Robert Kennedy, Jr.
I just got back from a speech (if it could be called that — it seemed to be completely extemporaneous) by Robert F. Kennedy, Jr. that was quite the medicine for the doldrums of the last couple of weeks (need I remind you of a particular election?).
If Kennedy can continue his fight with the miserable failure and his administration's systematic ruination of our environment (amongst other things), then I and like-minded liberal Americans need to buck up and quit moping.
I wish I'd taken a tape recorder. I wish I'd taken notes.

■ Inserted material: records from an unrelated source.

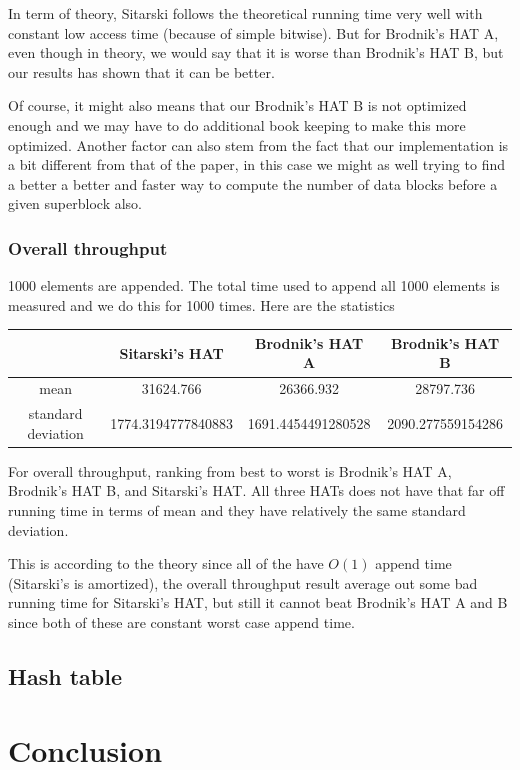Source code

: \documentclass{article} %
\begin{document}
    In term of theory, Sitarski follows the theoretical running time very well with constant low access time (because of simple bitwise).
    But for Brodnik's HAT A, even though in theory, we would say that it is worse than Brodnik's HAT B, but our results has shown that it can be better.

    Of course, it might also means that our Brodnik's HAT B is not optimized enough and we may have to do additional book keeping to make this more optimized.
    Another factor can also stem from the fact that our implementation is a bit different from that of the paper, in this case we might as well trying to find a better
    a better and faster way to compute the number of data blocks before a given superblock also.

    \subsubsection*{Overall throughput}
    1000 elements are appended. The total time used to append all 1000 elements is measured and we do this for 1000 times.
    Here are the statistics
    \begin{center}
        \begin{tabular}{|c|c|c|c|}\hline
            & Sitarski's HAT & Brodnik's HAT A & Brodnik's HAT B\\\hline
            mean &  31624.766 & 26366.932 & 28797.736\\\hline
            standard deviation & 1774.3194777840883  & 1691.4454491280528 & 2090.277559154286\\\hline 
        \end{tabular}
    \end{center}
    For overall throughput, ranking from best to worst is Brodnik's HAT A, Brodnik's HAT B, and Sitarski's HAT.
    All three HATs does not have that far off running time in terms of mean and they have relatively the same standard deviation.

    This is according to the theory since all of the have $O(1)$ append time (Sitarski's is amortized), the overall throughput result
    average out some bad running time for Sitarski's HAT, but still it cannot beat Brodnik's HAT A and B since both of these are constant worst case append time.
    
    \subsection*{Hash table}

    \section*{Conclusion}
\end{document}
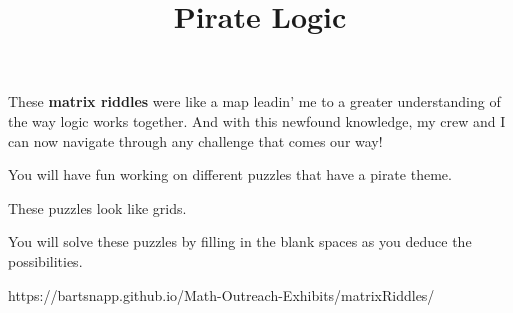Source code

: \documentclass{../exhibit}
\title{Pirate Logic}
\begin{document}
\begin{context}
These \textbf{matrix riddles} were like a map leadin' me to a greater understanding of the way logic works together. And with this newfound knowledge, my crew and I can now navigate through any challenge that comes our way!
\end{context}

\begin{directions}
  You will have fun working on different puzzles that have a pirate theme.

  These puzzles look like grids.

  You will solve these puzzles by filling in the blank spaces as you
deduce the possibilities.
\end{directions}

\begin{example}
\end{example}

\begin{mathConnections}
  https://bartsnapp.github.io/Math-Outreach-Exhibits/matrixRiddles/
\end{mathConnections}
\end{document}
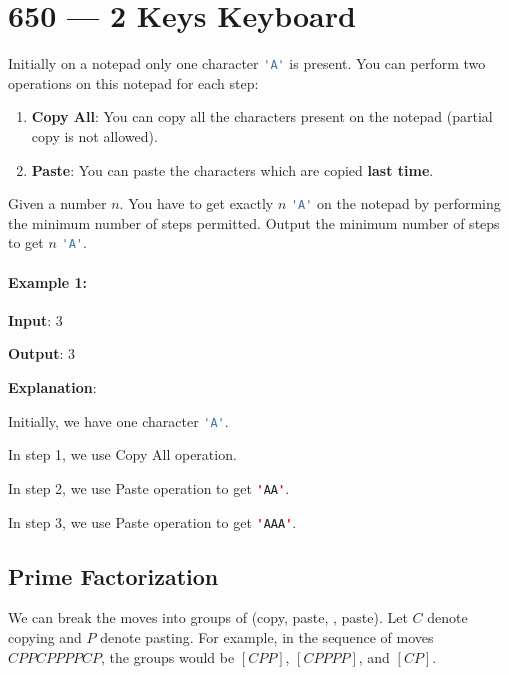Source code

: \section{650 --- 2 Keys Keyboard}
Initially on a notepad only one character \lstinline[language=Java, basicstyle=\small\ttfamily, keywordstyle=\bfseries\color{green!40!black}]|'A'| is present. You can perform two operations on this notepad for each step:

\begin{enumerate}
\item \textbf{Copy All}: You can copy all the characters present on the notepad (partial copy is not allowed).
\item \textbf{Paste}: You can paste the characters which are copied \textbf{last time}.

\end{enumerate}
 
Given a number $n$. You have to get exactly $n$ \lstinline[language=Java, basicstyle=\small\ttfamily, keywordstyle=\bfseries\color{green!40!black}]|'A'| on the notepad by performing the minimum number of steps permitted. Output the minimum number of steps to get $n$ \lstinline[language=Java, basicstyle=\small\ttfamily, keywordstyle=\bfseries\color{green!40!black}]|'A'|.

\paragraph{Example 1:}

\begin{flushleft}
\textbf{Input}: 3

\textbf{Output}: 3

\textbf{Explanation}:

Initially, we have one character \lstinline[language=Java, basicstyle=\small\ttfamily, keywordstyle=\bfseries\color{green!40!black}]|'A'|.

In step 1, we use Copy All operation.

In step 2, we use Paste operation to get \lstinline[language=Java, basicstyle=\small\ttfamily, keywordstyle=\bfseries\color{green!40!black}]|'AA'|.

In step 3, we use Paste operation to get \lstinline[language=Java, basicstyle=\small\ttfamily, keywordstyle=\bfseries\color{green!40!black}]|'AAA'|.

\end{flushleft}

\subsection{Prime Factorization}
We can break the moves into groups of (copy, paste, \textellipsis, paste). Let $C$ denote copying and $P$ denote pasting. For example, in the sequence of moves $CPPCPPPPCP$, the groups would be $[CPP]$, $[CPPPP]$, and $[CP]$.

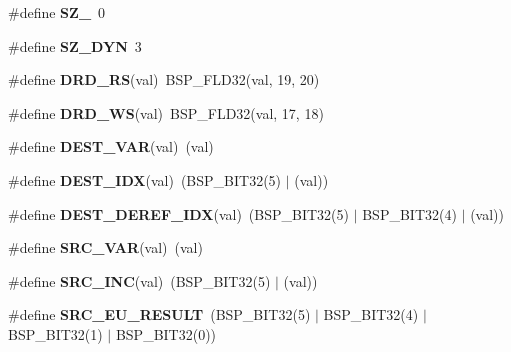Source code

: \begin{DoxyCompactItemize}
\#define {\bfseries S\+Z\+\_}~0
\item 
\mbox{\label{group__BestCommOps_ga53575003a39c93a033fc78fc68e0a08d}} 
\#define {\bfseries S\+Z\+\_\+\+D\+YN}~3
\item 
\mbox{\label{group__BestCommOps_gad387463ecbebd3f3127dfd20efb82d5d}} 
\#define {\bfseries D\+R\+D\+\_\+\+RS}(val)~B\+S\+P\+\_\+\+F\+L\+D32(val, 19, 20)
\item 
\mbox{\label{group__BestCommOps_ga5bc1b7eca720286476ec3267bd8a872f}} 
\#define {\bfseries D\+R\+D\+\_\+\+WS}(val)~B\+S\+P\+\_\+\+F\+L\+D32(val, 17, 18)
\item 
\mbox{\label{group__BestCommOps_ga1654367118f309ad749c5315979c7335}} 
\#define {\bfseries D\+E\+S\+T\+\_\+\+V\+AR}(val)~(val)
\item 
\mbox{\label{group__BestCommOps_ga239663e594d2e6108cf7781aa6dcb4d0}} 
\#define {\bfseries D\+E\+S\+T\+\_\+\+I\+DX}(val)~(B\+S\+P\+\_\+\+B\+I\+T32(5) $\vert$ (val))
\item 
\mbox{\label{group__BestCommOps_gad54aa1962b9589fb4bfe457c210968d4}} 
\#define {\bfseries D\+E\+S\+T\+\_\+\+D\+E\+R\+E\+F\+\_\+\+I\+DX}(val)~(B\+S\+P\+\_\+\+B\+I\+T32(5) $\vert$ B\+S\+P\+\_\+\+B\+I\+T32(4) $\vert$ (val))
\item 
\mbox{\label{group__BestCommOps_ga2682ddaec512cff7cb5bfdd4f8b15548}} 
\#define {\bfseries S\+R\+C\+\_\+\+V\+AR}(val)~(val)
\item 
\mbox{\label{group__BestCommOps_ga8369f47618f09a34355a3ed5269cd2cf}} 
\#define {\bfseries S\+R\+C\+\_\+\+I\+NC}(val)~(B\+S\+P\+\_\+\+B\+I\+T32(5) $\vert$ (val))
\item 
\mbox{\label{group__BestCommOps_ga59caca33b82122795d5ed35bbc5aabf3}} 
\#define {\bfseries S\+R\+C\+\_\+\+E\+U\+\_\+\+R\+E\+S\+U\+LT}~(B\+S\+P\+\_\+\+B\+I\+T32(5) $\vert$ B\+S\+P\+\_\+\+B\+I\+T32(4) $\vert$ B\+S\+P\+\_\+\+B\+I\+T32(1) $\vert$ B\+S\+P\+\_\+\+B\+I\+T32(0))
\item 
\mbox{\label{group__BestCommOps_gab2b8dee09110391459c7b09cea3820aa}} 

\end{DoxyCompactItemize}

Kennedy noted, as I've heard him tell before, that he considers himself a "free marketeer" — that the Bush administration believes not in a free market economy, but in a crony capitalist economy. They don't believe in a true free market, in which the success of a company is based on its ability to make it in the marketplace — they believe in maximizing profits at the expense of the environment and to the detriment of the least advantaged in this country. They believe in privatizing the commonwealth:
The environmental movement is a struggle over the control of the commons — the publicly owned resources, the things that cannot be reduced to private property — the air, the water, the wandering animals, the public land, the wildlife, the fisheries. The things that from the beginning of time have always been part of the public trust.
[...]
The best thing that could happen to the environment is free-market capitalism. In a true free-market economy, you can't make yourself rich without making your neighbors rich and without enriching your community. In a true free-market economy, you get efficiencies and efficiency means the elimination of waste. Waste is pollution. So in true free-market capitalism, you eliminate pollution and you properly value our natural resources so you won't cut them down. What polluters do is escape the discipline of the free market. You show me a polluter, I'll show you a subsidy — a fat cat who's using political clout to escape the discipline of the free market.
[...]
In terms of the conventional way that we think of civil rights, the burden of environmental injury always falls on the backs of the poorest people. Four out of every five toxic-waste dumps in America is in a black neighborhood. The largest toxic-waste dump in America is in a community in Alabama that is 85 percent black. The highest concentration of toxic-waste dumps is in the South Side of Chicago. The most contaminated ZIP code in California is East L.A. There's 150,000 Hispanic farm workers that are poisoned by pesticides every year. And God knows what's happening to their families. Navajo youth have 17 times the rate of sexual-organ cancer as other Americans because of the thousands of tons of toxic uranium tailings that have been dumped on their reservation land. So the poor are shouldering the burden for pollution-based prosperity by large corporations who have control of the political process.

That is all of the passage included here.